Aber Herr Grimm, wir befinden uns doch in der großen Transformation. Aus dem Grundgesetz wird ein Bunt- und Schundgesetz, und schon spielen derlei Überlegungen keine Rolle mehr. So wie auch das Einsperren der Bevölkerung von 22 bis 5 Uhr keine Freiheitsberaubung sondern nur zu ihrem Besten ist. Unsere Obrigen wissen schon was sie tun, sie lieben uns doch alle!

Andreas Rühl / 26.04.2021

Die Methode ist dieselbe wie beim Netzwerkdurchsetzungsgesetz oder den diversen “Demokratieförderungs”-Projekten oder den Mittel für den “Kampf gegen Rechts”. Der Staat darf nicht. Also versucht er, über Bande zu spielen. Es ist völlig klar, dass eine Impfflicht verfassungswidrig wäre. Niemand ist gehalten, seine körperliche Unversehrtheit im Dienste der Allgemeinheit zu “opfern”, ganz gleich, wie groß das Risiko einer Impfung ist oder nicht ist. Einen solchen Aufopferungsanspruch kennt das GG nicht. In dessen Mittelpunkt steht das Individuum. Es wird denn auch nicht “die Menschenwürde” geschützt und für “unantastbar” erklärt, sondern die Würde DES Menschen, des Einzelnen nämlich. Es ist sicherlich möglich, bei - identifizierten - Verbreitern von Krankheitserregern einer schweren Krankheit diese zu isolieren. Es ist allerdings offenkundig nicht möglich, Gesunde einzusperren mit dem Hinweis auf die bloße Möglichkeit, dass Keime verbreitet werden. Damit wäre es nämlich möglich, jeden jederzeit einzusperren und das Recht auf allgemeine Handlungsfreiheit wäre in seinem Wesensgehalt verletzt. Da der Staat also nicht in die körperliche Unversehrheit eingreifen darf mit einer Impfpflicht, versucht er es über “sozialen Impfdruck”. Strafrechtlich eine glatte Nötigung. Er droht nämlich den Impfmuffeln mit einem empfindlichen Übel, dem dauerhaften Verlust seiner Freiheit, die Isolation von seinen Mitmenschen, indirekt mit dem Verlust der Arbeit und der wirtschaftlichen Existenz. Auch das ist natürlich verfassungswidrig, es ist dem Staat verwehrt, mit der bloßen “Umetikettierung” Grundrechtseingriffe zu verschleiern. Diese Eingriffe bleiben unmittelbar, auch wenn man sie anders nennt. Motto der Regierenden scheint mir zu sein: Eine Woche ohne Verfassungsbruch ist eine verschenkte Woche.
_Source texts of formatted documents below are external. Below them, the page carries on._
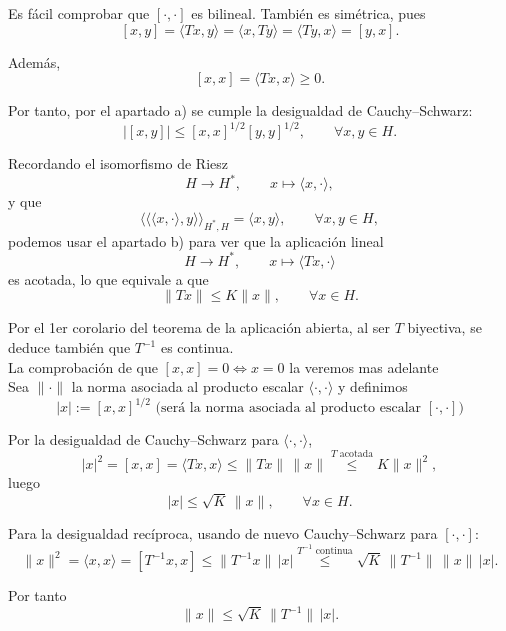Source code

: \documentclass[12pt]{article}
\newcommand{\norma}[1]{\lVert #1 \rVert}
\begin{document}
\begin{ejercicio}[5 puntos]
    \noindent Es fácil comprobar que $[\cdot,\cdot]$ es bilineal.  
    También es simétrica, pues
    \[
    [x,y] = \langle Tx,y\rangle
    = \langle x,Ty\rangle
    = \langle Ty,x\rangle
    = [y,x].
    \]
    
    \noindent Además,
    \[
    [x,x] = \langle Tx,x\rangle \ge 0.
    \]
    
    \noindent Por tanto, por el apartado a) se cumple la desigualdad de Cauchy--Schwarz:
    \[
    |[x,y]| \le [x,x]^{1/2}[y,y]^{1/2},
    \qquad \forall x,y\in H.
    \]
    
    \noindent Recordando el isomorfismo de Riesz
    \[
    H \longrightarrow H^\ast,
    \qquad x \longmapsto \langle x,\cdot\rangle,
    \]
    y que
    \[
    \langle\!\langle \langle x,\cdot\rangle ,y\rangle\!\rangle_{H^\ast,H}
    = \langle x,y\rangle,
    \qquad \forall x,y\in H,
    \]
    podemos usar el apartado b) para ver que la aplicación lineal
    \[
    H \longrightarrow H^\ast,
    \qquad x \longmapsto \langle Tx,\cdot\rangle
    \]
    es acotada, lo que equivale a que
    \[
    \norma{Tx} \le K\norma{x},
    \qquad \forall x\in H.
    \]
    
    Por el 1er corolario del teorema de la aplicación abierta, al ser $T$ biyectiva,
    se deduce también que $T^{-1}$ es continua. \\

    La comprobación de que $[x,x]=0 \Longleftrightarrow x=0$ la veremos mas adelante\\
    
    Sea $\|\cdot\|$ la norma asociada al producto escalar $\langle\cdot,\cdot\rangle$
    y definimos
    \[
    |x| := [x,x]^{1/2} \text{ (será la norma asociada al producto escalar } [\cdot,\cdot])
    \]
    
    Por la desigualdad de Cauchy--Schwarz para $\langle\cdot,\cdot\rangle$,
    \[
    |x|^2 = [x,x] = \langle Tx,x\rangle
    \le \norma{Tx}\,\norma{x}
    \overset{T \text{ acotada}}{\le} K\norma{x}^2,
    \]
    luego
    \[
    |x| \le \sqrt{K}\,\norma{x},
    \qquad \forall x\in H.
    \]
    
    Para la desigualdad recíproca, usando de nuevo Cauchy--Schwarz para $[\cdot,\cdot]$:
    \[
    \norma{x}^2
    = \langle x,x\rangle
    = [T^{-1}x,x]
    \le \|T^{-1}x\|\,|x|
    \overset{T^{-1} \text{ continua}}{\le} \sqrt{K}\,\|T^{-1}\|\,\norma{x}\,|x|.
    \]
    
    Por tanto
    \[
    \norma{x}
    \le \sqrt{K}\,\|T^{-1}\|\,|x|.
    \]
    

\end{ejercicio}
\end{document}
Erwin Engelbogen / 26.04.2021

Ich glaub im übertragenen Sinn gabs solche Maßnahmen auch in den Konzentrationslagern. Dort wurden soviel ich weiß Damen, die den Schlächtern willig musikalische Unterhaltung und Sex boten weitgehend verschont. Das mit der Rückgabe von Grundrechten ist zwar bei weitem nicht so schlimm, aber vielleicht erst der Anfang.

Hans Reinhardt / 26.04.2021

Wird die Achse dagegen klagen? Bitte nehmen Sie in dem Fall Kontakt mit mir auf, ich würde mich einer Sammelklage sofort anschließen. Sie haben ja meine E-Mailadresse.

Alfons Hagenau / 26.04.2021

Nachdem ein “Bevölkerungsschutzgesetz” (das offenbar die Machthaber vor der Bevölkerung schützen soll) von Bundestag verabschiedet, Bundesrat akzeptiert und Bundespräsident unterzeichnet wurde, das man nach eigenem Bekunden zahlreicher zustimmender Volksvertreter für “wahrscheinlich verfassungswidrig” hält, interessiert es doch nun wirklich niemanden mehr, ob die Rechtsverordnungen der durch dieses Gesetz   ermächtigten Bundesregierung noch verfassungskonform sind. Bundesregierung, Bundesrat und Bundespräsident sind sich einig: Wir wollen kein Grundgesetz. Wir wollen keinen Föderalismus. Wir wollen keine Menschenrechte. Das ist unser Wille, denn wir, das Volk, haben diese Leute gewählt. Diese überkommenen Debatten über die Gültigkeit des Grundgesetzes, die nur noch von Reichsbürgern, Corona-Leugnern, Eso-Schwurblern und anderen Rrrrächten geführt werden, haben wir damit doch eigentlich überwunden, Herr Grimm!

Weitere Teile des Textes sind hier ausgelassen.